For me it started with one lame one and like everyone you automatically think injury but then a second and third with the e type of lameness was too much of a coincidence. I had had deaths in one or two older birds prior to that, some quite sudden and others lingering, but then the 6month old youngsters going lame was the moment I became suspicious and then I did a post mortem exam on the first one that I decided to euthanize and found large tumours on her leg and abdomen.
I did try turmeric and black pepper mixed into scrambled egg as that is supposed to reduce tumours but after a week or so they got sick of it and it just stressed me and them trying to get them to eat it. Now I feed the sick ones whatever they will eat. I have found that having the companionship of another hen in sick bay stimulates them to compete for food and keeps them from being depressed and getting them out on grass in sunshine (in a cage) but with the rest of the flock foraging around them makes a huge difference. Sadly here in the UK sunny days are limited, especially at this time of year and it's too cold and wet or them to go out on the grass, so all I can do is make them as comfortable and as happy as possible and hope that they will survive until the spring. I had to cull a cream legbar cock last week that had his first attack a year ago, when he was suddenly badly lame for a few days and then completely recovered over a couple of weeks and has shown no sign of any more problems until 2 weeks ago when I found him on his side and unable to get up. His leg had gone again and his neck was also starting to twist. He was still eating and drinking though, so I kept him warm and comfortable, but then his system started to shut down and he wouldn't eat and drink anymore and I knew it was time to call it a day.

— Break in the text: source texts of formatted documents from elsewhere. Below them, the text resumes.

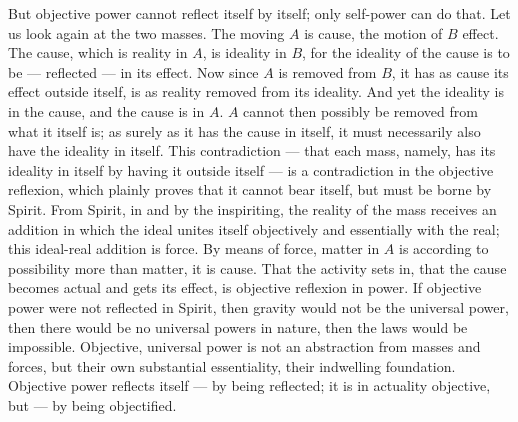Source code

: \documentclass[12pt,a4paper]{book}
\begin{document}
But objective power cannot reflect itself by itself; only self-power can do that.
Let us look again at the two masses. The moving $A$ is cause, the motion of $B$
effect. The cause, which is reality in $A$, is ideality in $B$, for the ideality of
the cause is to be --- reflected --- in its effect. Now since $A$ is removed from
$B$, it has as cause its effect outside itself, is as reality removed from its
ideality. And yet the ideality is in the cause, and the cause is in $A$. $A$ cannot
then possibly be removed from what it itself is; as surely as it has the cause in
itself, it must necessarily also have the ideality in itself. This contradiction ---
that each mass, namely, has its ideality in itself by having it outside itself ---
is a contradiction in the objective reflexion, which plainly proves that it cannot
bear itself, but must be borne by Spirit. From Spirit, in and by the inspiriting,
the reality of the mass receives an addition in which the ideal unites itself
objectively and essentially with the real; this ideal-real addition is force. By
means of force, matter in $A$ is
according to possibility more than matter, it is cause. That the activity sets in,
that the cause becomes actual and gets its effect, is objective reflexion in power.
If objective power were not reflected in Spirit, then gravity would not be the
universal power, then there would be no universal powers in nature, then the laws
would be impossible. Objective, universal power is not an abstraction from masses
and forces, but their own substantial essentiality, their indwelling foundation.
Objective power reflects itself --- by being
reflected; it is in actuality objective, but --- by being objectified.
\end{document}
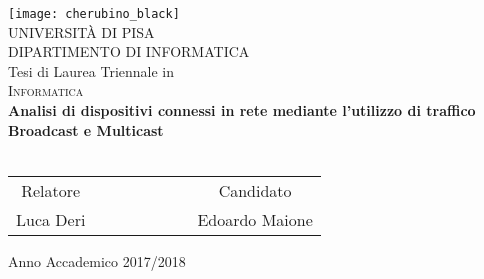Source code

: 



\begin{titlepage}
 \begin{center}
     \texttt{[image: cherubino\_black]}\\
     \vspace{1em}
     {\Large \textsc{UNIVERSIT\`A DI PISA}}\\
     \vspace{1em}
     {\Large \textsc{DIPARTIMENTO DI INFORMATICA}}\\
     \vspace{2em}
     {\normalsize Tesi di Laurea Triennale in}\\
     \vspace{1em}
     {\Large \textsc{Informatica}}\\
     \vspace{5em}
     {\LARGE \textbf{Analisi di dispositivi connessi in rete mediante l'utilizzo di traffico \\Broadcast e Multicast}}\\
     \vspace{1em}
     {\LARGE \textbf{}}\\
 \end{center}

\vskip 2.5cm
  \begin{center}
    \begin{tabular}{c c c c c c c c}
      Relatore & & & & & & & Candidato \\[0.2cm]
      \large{Luca Deri} & & & & & & & \large{Edoardo Maione}\\[0.4cm]
    \end{tabular}
  \end{center}

\vskip 2cm
\begin{center}
{\normalsize Anno Accademico 2017/2018}
\end{center}
\end{titlepage}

On the other hand, I have a young pullet that started with paralysis of her wing 6 weeks ago. It was so bad she was tripping over it. I trimmed the feathers to help a bit and put her in the infirmary with her brother who has persistent pasty butt which I suspect may also be Marek's related. They have both improved to the point that I let them out to free range with the flock through the day and they stay in the infirmary overnight, where I can monitor poop and I know they have good access to food and water. Both are under size but they have good quality life. My infirmary/brooder is in the hen house so that they can remain part of the flock.... My other birds have all been exposed to the virus so I don't isolate Marek's sick birds.
I am lucky that the strain I have is not as virulent as some members of this forum experience. I've had 28 broody reared chicks this past summer all reared within the flock and only these 2 have shown possible signs of Marek's. There are 5 pullets just coming into lay.... got my first egg from one yesterday, so this is a critical time... Marek's strikes at times of stress and the confusion of hormones and egg laying can trigger an outbreak..... as can over enthusiastic young cockerels trying to mate them when they are not ready.
There are several very good threads on Marek's on this forum and I know there are people trying human anti virus drugs on their sick birds and others trying St John's Wort. The difficulty is that some birds experience quite dramatic recoveries, with or without medication so it's very difficult to assess efficacy and of course others decline and die quite quickly regardless. I now just give supportive care.
Whatever it is that is ailing your flock I wish you luck in dealing with it and if I can give you any further help just ask.
PS. If it is Marek's, keeping your flock as stress free as possible helps prevent outbreaks. Therefore avoid overcrowding, keep adolescent cockerels separate from the females (a bachelor pad for the boys is good until they get over the raging hormones phase) and ensure plenty of feeding and water stations so that all have access to food without risk of bullying.